Marine Aircraft Group 23 and the rest of its squadrons also left the following day, having earned a rest from the intense combat of the last two-and-a-half months. Between 20 August and 16 October, the squadrons of MAG-23 and attached Army and Navy squadrons had shot down 244 Japanese aircraft, including 111.5 by VMF-223 and 60.5 by VMF-224. The score had not come free, though. Twenty-two pilots of the group, as well as 33 aviators from other Navy, Marine, and Army squadrons assigned to the Cactus Air Force, had been lost.

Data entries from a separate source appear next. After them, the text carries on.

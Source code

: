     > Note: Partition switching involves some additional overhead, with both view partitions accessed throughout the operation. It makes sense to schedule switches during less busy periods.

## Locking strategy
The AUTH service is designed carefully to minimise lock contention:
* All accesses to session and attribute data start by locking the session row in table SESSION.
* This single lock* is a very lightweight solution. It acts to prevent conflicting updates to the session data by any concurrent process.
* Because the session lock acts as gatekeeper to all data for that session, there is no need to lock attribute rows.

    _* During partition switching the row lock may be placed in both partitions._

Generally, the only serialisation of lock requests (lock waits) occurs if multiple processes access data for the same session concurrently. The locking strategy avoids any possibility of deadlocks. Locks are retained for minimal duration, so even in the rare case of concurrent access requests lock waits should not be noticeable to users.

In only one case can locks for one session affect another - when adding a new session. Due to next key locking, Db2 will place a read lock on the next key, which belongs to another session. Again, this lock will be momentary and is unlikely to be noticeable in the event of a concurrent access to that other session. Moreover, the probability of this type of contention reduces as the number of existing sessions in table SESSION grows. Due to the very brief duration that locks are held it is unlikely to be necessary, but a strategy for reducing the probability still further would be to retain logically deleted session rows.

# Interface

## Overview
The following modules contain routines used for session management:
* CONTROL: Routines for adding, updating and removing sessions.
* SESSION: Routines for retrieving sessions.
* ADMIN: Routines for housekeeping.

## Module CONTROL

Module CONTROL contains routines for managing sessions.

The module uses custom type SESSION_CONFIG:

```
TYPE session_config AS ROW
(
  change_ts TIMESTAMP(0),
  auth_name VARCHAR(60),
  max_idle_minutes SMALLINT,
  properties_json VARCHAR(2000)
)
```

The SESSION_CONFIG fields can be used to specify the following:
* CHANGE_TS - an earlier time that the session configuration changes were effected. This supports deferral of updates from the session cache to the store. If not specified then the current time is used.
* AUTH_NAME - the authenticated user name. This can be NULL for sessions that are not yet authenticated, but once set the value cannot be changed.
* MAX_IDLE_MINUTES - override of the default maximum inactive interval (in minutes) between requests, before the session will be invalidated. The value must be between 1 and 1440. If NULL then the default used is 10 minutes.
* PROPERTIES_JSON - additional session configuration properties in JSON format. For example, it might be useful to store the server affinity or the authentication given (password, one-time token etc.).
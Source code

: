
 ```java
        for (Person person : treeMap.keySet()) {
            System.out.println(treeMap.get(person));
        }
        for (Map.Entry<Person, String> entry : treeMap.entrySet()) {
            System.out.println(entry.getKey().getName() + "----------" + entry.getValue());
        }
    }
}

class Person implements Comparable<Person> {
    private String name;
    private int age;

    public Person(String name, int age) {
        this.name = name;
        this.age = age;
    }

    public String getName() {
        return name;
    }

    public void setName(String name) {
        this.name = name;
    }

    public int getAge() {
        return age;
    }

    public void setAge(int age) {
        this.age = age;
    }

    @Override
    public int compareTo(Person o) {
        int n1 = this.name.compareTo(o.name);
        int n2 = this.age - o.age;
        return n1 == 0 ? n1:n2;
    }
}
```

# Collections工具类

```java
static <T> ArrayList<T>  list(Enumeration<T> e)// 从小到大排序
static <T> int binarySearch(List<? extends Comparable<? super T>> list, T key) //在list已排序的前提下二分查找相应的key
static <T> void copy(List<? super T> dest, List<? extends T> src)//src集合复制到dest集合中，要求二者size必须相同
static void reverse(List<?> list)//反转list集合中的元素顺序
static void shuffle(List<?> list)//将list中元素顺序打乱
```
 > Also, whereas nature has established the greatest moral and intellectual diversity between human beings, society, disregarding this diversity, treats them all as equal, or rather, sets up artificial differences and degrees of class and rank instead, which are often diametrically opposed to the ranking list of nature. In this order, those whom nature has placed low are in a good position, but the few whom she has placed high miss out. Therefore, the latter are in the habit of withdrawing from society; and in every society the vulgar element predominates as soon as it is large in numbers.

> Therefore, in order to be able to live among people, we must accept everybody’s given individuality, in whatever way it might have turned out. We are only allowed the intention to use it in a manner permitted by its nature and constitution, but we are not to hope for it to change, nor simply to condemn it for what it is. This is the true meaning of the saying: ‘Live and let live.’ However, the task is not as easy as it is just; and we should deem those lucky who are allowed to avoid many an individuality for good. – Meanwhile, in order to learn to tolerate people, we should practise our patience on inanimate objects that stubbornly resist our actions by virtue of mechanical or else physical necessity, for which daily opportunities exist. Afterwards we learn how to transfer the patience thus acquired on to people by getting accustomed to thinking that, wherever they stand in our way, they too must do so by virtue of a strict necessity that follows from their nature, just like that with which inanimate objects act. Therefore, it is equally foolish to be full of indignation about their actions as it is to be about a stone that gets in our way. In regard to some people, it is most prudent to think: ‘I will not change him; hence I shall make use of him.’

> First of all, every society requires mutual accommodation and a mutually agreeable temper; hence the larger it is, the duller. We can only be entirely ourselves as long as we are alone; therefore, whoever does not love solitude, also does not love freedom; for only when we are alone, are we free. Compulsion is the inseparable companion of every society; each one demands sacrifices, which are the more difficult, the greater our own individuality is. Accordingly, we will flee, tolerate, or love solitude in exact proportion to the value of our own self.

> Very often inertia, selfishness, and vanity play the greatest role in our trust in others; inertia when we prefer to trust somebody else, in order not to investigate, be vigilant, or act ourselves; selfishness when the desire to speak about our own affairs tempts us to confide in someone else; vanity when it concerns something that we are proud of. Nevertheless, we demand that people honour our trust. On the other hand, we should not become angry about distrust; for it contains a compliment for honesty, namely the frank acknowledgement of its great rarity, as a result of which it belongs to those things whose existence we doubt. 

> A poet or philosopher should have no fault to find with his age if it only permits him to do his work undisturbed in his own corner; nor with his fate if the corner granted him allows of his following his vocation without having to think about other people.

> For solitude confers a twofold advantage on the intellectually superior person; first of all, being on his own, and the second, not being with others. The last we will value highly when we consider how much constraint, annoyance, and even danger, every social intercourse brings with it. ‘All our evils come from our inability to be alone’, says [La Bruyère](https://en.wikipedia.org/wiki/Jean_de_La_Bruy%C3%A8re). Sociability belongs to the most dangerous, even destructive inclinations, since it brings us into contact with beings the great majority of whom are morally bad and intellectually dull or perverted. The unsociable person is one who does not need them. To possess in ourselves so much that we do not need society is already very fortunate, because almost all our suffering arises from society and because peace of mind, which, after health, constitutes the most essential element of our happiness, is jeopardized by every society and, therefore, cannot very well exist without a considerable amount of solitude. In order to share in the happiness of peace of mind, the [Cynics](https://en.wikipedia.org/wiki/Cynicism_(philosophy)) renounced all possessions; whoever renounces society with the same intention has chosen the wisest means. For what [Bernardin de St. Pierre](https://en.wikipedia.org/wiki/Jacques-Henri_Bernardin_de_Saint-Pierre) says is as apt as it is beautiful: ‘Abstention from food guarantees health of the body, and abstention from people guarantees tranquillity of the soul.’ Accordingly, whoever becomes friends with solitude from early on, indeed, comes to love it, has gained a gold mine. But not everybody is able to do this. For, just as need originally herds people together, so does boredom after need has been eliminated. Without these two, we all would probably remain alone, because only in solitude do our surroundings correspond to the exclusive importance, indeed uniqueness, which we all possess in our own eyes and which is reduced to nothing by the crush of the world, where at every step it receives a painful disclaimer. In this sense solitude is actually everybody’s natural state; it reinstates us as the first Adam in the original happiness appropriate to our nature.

John Smith had seen his last engagement. He received the Medal of Honor for his leadership during the Guadalcanal campaign and finished the war as the sixth highest on the list of Marine Corps aces, closely followed by his friend and rival, Marion Carl. Much to his initial chagrin, Smith found himself on the War Bond circuit, and then training new pilots. It was not until two years later, in 1944, that Lieutenant Colonel Smith got a combat assignment again. As commanding officer of MAG-32 in Hawaii, he took the group to Bougainville and the Philippines.

sketch of aerial dogfight
Marion Carl, now a major and commanding his old squadron, VMF-223, made his 17th kill in December 1943, when he shot down a Japanese Tony over Rabaul. Carl was escorting Marine PBJ (B-25) bombers in his F4U-1 Corsair when the enemy fighter jumped the raiders. The victory was Carl's next-to-last score. Painting by William S. Phillips, courtesy of The Greenwich Workshop

Marion Carl assumed command of his old squadron, VMF-223, in the United States in January 1943 and took the newly renamed Bulldogs to the South Pacific late in the fall. He gained two more kills — a Ki.61 Tony (a Japanese Army fighter) and a Zero, on 23 December and 27 December 1943, respectively — this time in a Vought F4U Corsair. His final score at the end of the war was 18.5 Japanese aircraft destroyed.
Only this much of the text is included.